Malgré les échecs successifs de Speed Racer et de Cloud Atlas, le producteur Jeff Robinov semble toujours soutenir Lana et Andy Wachowski, au point de mettre en place avec eux un ambitieux projet de space-opera à destination du grand public. Une version simplifiée de la trilogie Matrix, qui permettrait toutefois au frère et à la soeur d'incorporer des références à la mythologie ou à la pop-culture, et de bénéficier d'un budget conséquent apte à donner corps à leurs expérimentations visuelles. Malheureusement, le remplacement de Robinov à la tête de la Warner, en pleine production, va avoir des conséquences néfastes sur le résultat final.
En effet, le je m'enfoutisme qui émane de Jupiter Ascending ne peut découler que du désintéressement soudain du studio (qui repoussera la sortie du film soit disant pour améliorer les effets visuels), comme de celui de ses créateurs, d'un coup d'un seul privés de soutien et condamnés à ployer sous les concessions. Alors qu'il était censé repousser les limites du cinéma des Wachowski, le film accuse un manque d'imagination et de maîtrise qui laisse perplexe.
Partant d'un principe plutôt sympa de pur conte de fée à la sauce spatiale, d'une volonté d'offrir du bon vieux spectacle noble et premier degré, Jupiter Ascending ressemble au final à un gloubiboulga informe, à une partouze entre Masters of the Universe, le Flash Gordon de Mike Hodges, Highlander 2 et le film Super Mario Bros. Les divers éléments ne s'accordent jamais entre eux, le récit est d'un ennui et d'un manichéisme navrant, les comédiens sont totalement en roue libre (Mila Kunis n'est jamais concernée par son rôle inintéressant il faut bien le dire de demoiselle en détresse, Channing Tatum à l'air constamment embarrassé derrière son horrible maquillage, Eddie Redmayne en fait des tonnes...), le tout n'accouchant que d'un délire kitsch pouvant cependant faire office de plaisir coupable si l'on est dans un bon jour.

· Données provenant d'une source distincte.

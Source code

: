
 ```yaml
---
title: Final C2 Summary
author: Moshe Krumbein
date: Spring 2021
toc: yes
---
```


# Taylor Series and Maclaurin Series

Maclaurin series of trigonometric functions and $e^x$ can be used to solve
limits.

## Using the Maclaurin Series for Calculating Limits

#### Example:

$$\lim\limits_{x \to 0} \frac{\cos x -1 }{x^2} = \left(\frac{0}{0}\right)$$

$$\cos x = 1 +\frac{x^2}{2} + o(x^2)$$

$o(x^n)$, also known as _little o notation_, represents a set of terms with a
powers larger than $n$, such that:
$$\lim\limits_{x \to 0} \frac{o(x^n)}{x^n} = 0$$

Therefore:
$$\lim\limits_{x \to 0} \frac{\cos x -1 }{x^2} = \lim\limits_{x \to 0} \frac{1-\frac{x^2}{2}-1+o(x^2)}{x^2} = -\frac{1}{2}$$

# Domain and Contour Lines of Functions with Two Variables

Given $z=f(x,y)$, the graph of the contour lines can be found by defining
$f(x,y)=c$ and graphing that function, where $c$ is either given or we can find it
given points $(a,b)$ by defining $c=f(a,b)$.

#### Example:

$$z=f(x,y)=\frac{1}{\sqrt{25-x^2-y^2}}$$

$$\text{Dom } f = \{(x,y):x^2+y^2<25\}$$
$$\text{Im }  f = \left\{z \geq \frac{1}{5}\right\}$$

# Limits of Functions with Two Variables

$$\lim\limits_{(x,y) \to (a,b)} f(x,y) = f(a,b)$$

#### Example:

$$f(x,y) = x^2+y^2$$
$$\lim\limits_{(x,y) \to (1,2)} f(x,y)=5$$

Alors qu'ils parvenaient toujours à compenser les défauts de leurs oeuvres par une poignée d'expérimentations et par un sens de la mise en scène incroyable (en témoigne le montage ahurissant du mal-aimé Speed Racer), les Wachowski semblent ici absents du début à la fin. Aucun rythme, aucune inventivité même dans les rares séquences d'action, les cinéastes se contentant de faire le boulot sans trop se fouler.
Malgré des SFX plus que correctes et quelques costumes très jolis, Jupiter Ascending est un naufrage qui fait mal au coeur, tant il aurait pu donner lieu à une foisonnante relecture de Cendrillon, à un spectacle aussi poétique que palpitant. En espérant maintenant que les Wachowski sauront rebondir sur leurs pieds, peut-être par le biais d'un retour à un cinéma plus modeste et moins contraignant.